Der Kölner Privatsender wiederum braucht nach Pochers Darstellung ein wenig, bis er auf den Zug aufspringt: «Zunächst habe ich RTL die Idee für die Sendung angeboten - nicht alle haben sofort Hurra geschrien», sagte er dem Branchenportal dwdl.de. «170 Millionen Interaktionen auf meinem Instagram-Profil, weitere 200 Millionen auf Facebook und Millionen Klicks und Likes zu diesem Thema sprechen allerdings eine eindeutige Sprache.» Das Thema sei in der breiten Masse angekommen. «Hätten wir uns nicht auf eine TV-Show verständigt, wären wir damit in die Arena Oberhausen gegangen.» Pocher ist medienerprobt, denkt groß und weist den Vorwurf von sich, der ganze Streit sei fingiert.

Wenig einfallsreich

RTL hat dafür kurzerhand drei Filme aus dem Programm geschmissen und den Sonntagabend freigeschaufelt.
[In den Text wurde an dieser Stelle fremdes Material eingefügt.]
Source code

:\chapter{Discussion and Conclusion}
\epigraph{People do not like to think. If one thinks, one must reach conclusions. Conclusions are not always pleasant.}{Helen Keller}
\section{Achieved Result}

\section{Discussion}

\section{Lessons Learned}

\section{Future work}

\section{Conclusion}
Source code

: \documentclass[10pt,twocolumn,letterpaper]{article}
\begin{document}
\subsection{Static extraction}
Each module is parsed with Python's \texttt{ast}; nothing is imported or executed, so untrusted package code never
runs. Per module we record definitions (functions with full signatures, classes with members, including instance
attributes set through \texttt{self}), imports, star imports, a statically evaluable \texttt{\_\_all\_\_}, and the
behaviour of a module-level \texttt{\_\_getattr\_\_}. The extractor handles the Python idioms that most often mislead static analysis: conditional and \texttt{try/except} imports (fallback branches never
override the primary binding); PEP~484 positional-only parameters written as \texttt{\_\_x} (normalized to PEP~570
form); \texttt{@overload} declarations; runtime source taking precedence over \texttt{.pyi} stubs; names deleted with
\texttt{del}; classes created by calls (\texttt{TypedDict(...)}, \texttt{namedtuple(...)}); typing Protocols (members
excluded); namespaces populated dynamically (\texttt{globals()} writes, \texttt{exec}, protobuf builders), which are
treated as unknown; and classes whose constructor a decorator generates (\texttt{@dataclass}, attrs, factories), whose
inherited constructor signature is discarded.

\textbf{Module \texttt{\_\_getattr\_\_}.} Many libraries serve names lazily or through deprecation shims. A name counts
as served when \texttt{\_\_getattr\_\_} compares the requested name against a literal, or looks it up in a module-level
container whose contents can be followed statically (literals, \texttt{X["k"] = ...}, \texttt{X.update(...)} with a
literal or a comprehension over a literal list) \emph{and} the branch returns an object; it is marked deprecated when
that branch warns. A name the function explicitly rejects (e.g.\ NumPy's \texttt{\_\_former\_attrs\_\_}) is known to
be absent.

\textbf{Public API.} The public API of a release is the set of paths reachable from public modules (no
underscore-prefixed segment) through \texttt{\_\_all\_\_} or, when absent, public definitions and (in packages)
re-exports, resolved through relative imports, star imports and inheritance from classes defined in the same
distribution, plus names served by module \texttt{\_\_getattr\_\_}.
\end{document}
Die Zuschauer bekommen nach der Liveshow, die fast eine Stunde länger dauert als geplant, auch noch Teile der Doku «Laura & Wendler - Total verliebt in Amerika» zu sehen.
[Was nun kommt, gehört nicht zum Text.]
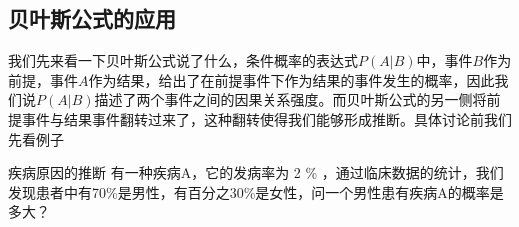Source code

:\subsection{贝叶斯公式的应用}
我们先来看一下贝叶斯公式说了什么，条件概率的表达式$P(A|B)$中，事件$B$作为前提，事件$A$作为结果，给出了在前提事件下作为结果的事件发生的概率，因此我们说$P(A|B)$描述了两个事件之间的因果关系强度。而贝叶斯公式的另一侧将前提事件与结果事件翻转过来了，这种翻转使得我们能够形成推断。具体讨论前我们先看例子
\begin{example}{疾病原因的推断}
有一种疾病A，它的发病率为 2 \% ，通过临床数据的统计，我们发现患者中有70\%是男性，有百分之30\%是女性，问一个男性患有疾病A的概率是多大？
\end{example}
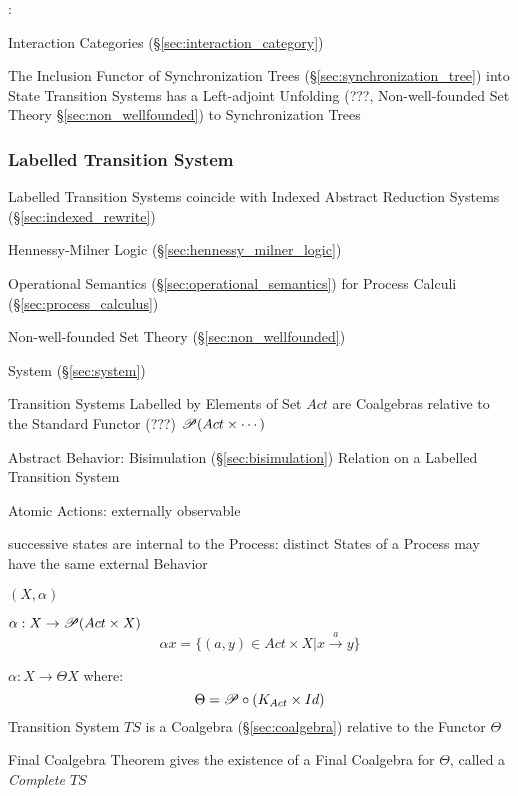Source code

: \asterism


\cite{abramsky-gay-nagarajan96}:

Interaction Categories (\S\ref{sec:interaction_category})

The Inclusion Functor of Synchronization Trees
(\S\ref{sec:synchronization_tree}) into State Transition Systems has a
Left-adjoint Unfolding (???, Non-well-founded Set Theory
\S\ref{sec:non_wellfounded}) to Synchronization Trees



\subsubsection{Labelled Transition System}
\label{sec:labelled_transition}

Labelled Transition Systems coincide with Indexed Abstract Reduction
Systems (\S\ref{sec:indexed_rewrite})

Hennessy-Milner Logic (\S\ref{sec:hennessy_milner_logic})


Operational Semantics (\S\ref{sec:operational_semantics}) for Process
Calculi (\S\ref{sec:process_calculus})

Non-well-founded Set Theory (\S\ref{sec:non_wellfounded})

System (\S\ref{sec:system})

Transition Systems Labelled by Elements of Set $Act$ are Coalgebras
relative to the Standard Functor (???) $\mathscr{P}(Act \times \cdots)$
\cite{aczel88}

Abstract Behavior: Bisimulation (\S\ref{sec:bisimulation}) Relation on
a Labelled Transition System \cite{aczel88}

Atomic Actions: externally observable

successive states are internal to the Process: distinct States of a
Process may have the same external Behavior \cite{aczel88}

$(X,\alpha)$

$\alpha : X \rightarrow \mathscr{P}(Act \times X)$
\[
  \alpha x = \{(a,y) \in Act \times X | x \xrightarrow{a} y\}
\]

$\alpha : X \rightarrow \Theta X$ where:
\[
  \Theta = \mathscr{P} \circ (K_{Act} \times Id)
\]
Transition System $TS$ is a Coalgebra (\S\ref{sec:coalgebra}) relative
to the Functor $\Theta$

Final Coalgebra Theorem gives the existence of a Final Coalgebra for
$\Theta$, called a \emph{Complete $TS$}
Knapp zehn Tage seien Zeit für die Organisation der Show gewesen, so Pocher. Ein bisschen merkt man das auch: Die Spiele sind wenig einfallsreich. Mal muss Wendler sich Wäscheklammern ins Gesicht heften, mal Pocher Gegenstände aus einem Kühlschrank erinnern. Beide schmeißen sich in überdimensionalen Hand-Kostümen auf Matten, füllen mit Schwämmen auf einem Helm Säulen mit Wasser und zerschlagen rohe Eier an der Stirn. Es gibt Fragen an ihre Partnerinnen zum Beispiel über das erste Mal und Schätzfragen etwa zum Nachwuchs eines Zuchthengstes und der durchschnittlichen Ehedauer. Auch scheint die Sendung ab und zu aus dem Ruder zu laufen, Wontorra bremst Pocher.

Das Konzept erinnert an das TV-Duell «Alle auf den Kleinen» zwischen Pocher und Boris Becker nach einem Twitter-Kleinkrieg im Jahr 2013 oder Sendungen wie «Schlag den Star». Eine, die das Ganze offenbar schon seit geraumer Zeit nervt, ist Amira Pocher, Ehefrau des Comedian. Im «Exclusiv»-Beitrag vor der Show sagt sie: «Ich bin froh, dass das ein Ende findet.» Ob dem nun so ist, bleibt abzuwarten.